Correlation coefficients for measurements of blood pressure and heart rate obtained with the B/P Clinic and with the auscultatory method and palpation were 0.82 for systolic pressure, 0.75 for diastolic pressure, and 0.95 for heart rate. Reliability coefficients for the sequential measurements with the automatic device were 0.85 for systolic pressure, 0.81 for diastolic pressure, and 0.96 for heart rate. Latman et al8 concluded that the B/P Clinic was both accurate and precise and that the forearm could be used to measure blood pressure and heart rate.
This study8 provided important information on the reliability and validity of the B/P Clinic as an instrument for measuring blood pressure in the forearm. Sequential measurements have been used as the standard for comparisons of blood pressures measured in the upper arm and the forearm; however, Latman et al chose to compare the automated measurements with measurements obtained by using the auscultatory method. In reality, blood pressures in the upper arm are routinely measured by using an automatic noninvasive instrument.

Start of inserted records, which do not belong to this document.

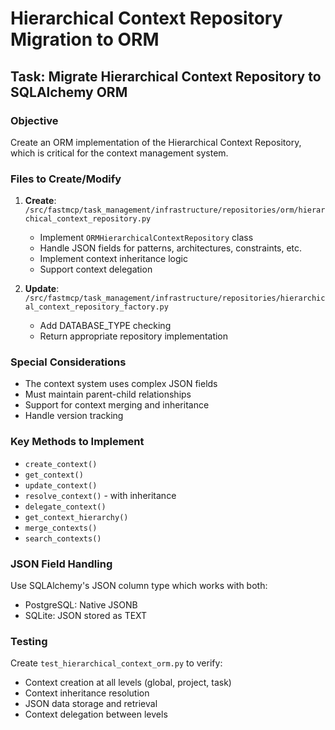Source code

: # Hierarchical Context Repository Migration to ORM

## Task: Migrate Hierarchical Context Repository to SQLAlchemy ORM

### Objective
Create an ORM implementation of the Hierarchical Context Repository, which is critical for the context management system.

### Files to Create/Modify

1. **Create**: `/src/fastmcp/task_management/infrastructure/repositories/orm/hierarchical_context_repository.py`
   - Implement `ORMHierarchicalContextRepository` class
   - Handle JSON fields for patterns, architectures, constraints, etc.
   - Implement context inheritance logic
   - Support context delegation

2. **Update**: `/src/fastmcp/task_management/infrastructure/repositories/hierarchical_context_repository_factory.py`
   - Add DATABASE_TYPE checking
   - Return appropriate repository implementation

### Special Considerations
- The context system uses complex JSON fields
- Must maintain parent-child relationships
- Support for context merging and inheritance
- Handle version tracking

### Key Methods to Implement
- `create_context()`
- `get_context()`
- `update_context()`
- `resolve_context()` - with inheritance
- `delegate_context()`
- `get_context_hierarchy()`
- `merge_contexts()`
- `search_contexts()`

### JSON Field Handling
Use SQLAlchemy's JSON column type which works with both:
- PostgreSQL: Native JSONB
- SQLite: JSON stored as TEXT

### Testing
Create `test_hierarchical_context_orm.py` to verify:
- Context creation at all levels (global, project, task)
- Context inheritance resolution
- JSON data storage and retrieval
- Context delegation between levels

In a similar study, Latman and Latman9 evaluated the accuracy and precision of an instrument used to measure blood pressure in the wrist that was developed for home blood pressure monitoring. The standard auscultatory method in the upper arm and the automatic noninvasive device in the wrist were used to measure blood pressure in a convenience sample of 150 subjects. In addition, heart rate was measured by palpating the radial artery and by using the noninvasive automatic device during blood pressure measurement. Patients with wrist circumferences less than 13.5 cm or greater than 19.5 cm and/or blood pressures of 280 mm Hg or greater and/or heart rates less than 40/min or greater than 200/min were excluded. All subjects were seated during the data collection, with the arm and wrist positioned at the level of the heart for each measurement. In addition, a subset of the sample (n = 51) had 2 sequential measurements in the wrist obtained with the automatic device to determine the reliability of the device.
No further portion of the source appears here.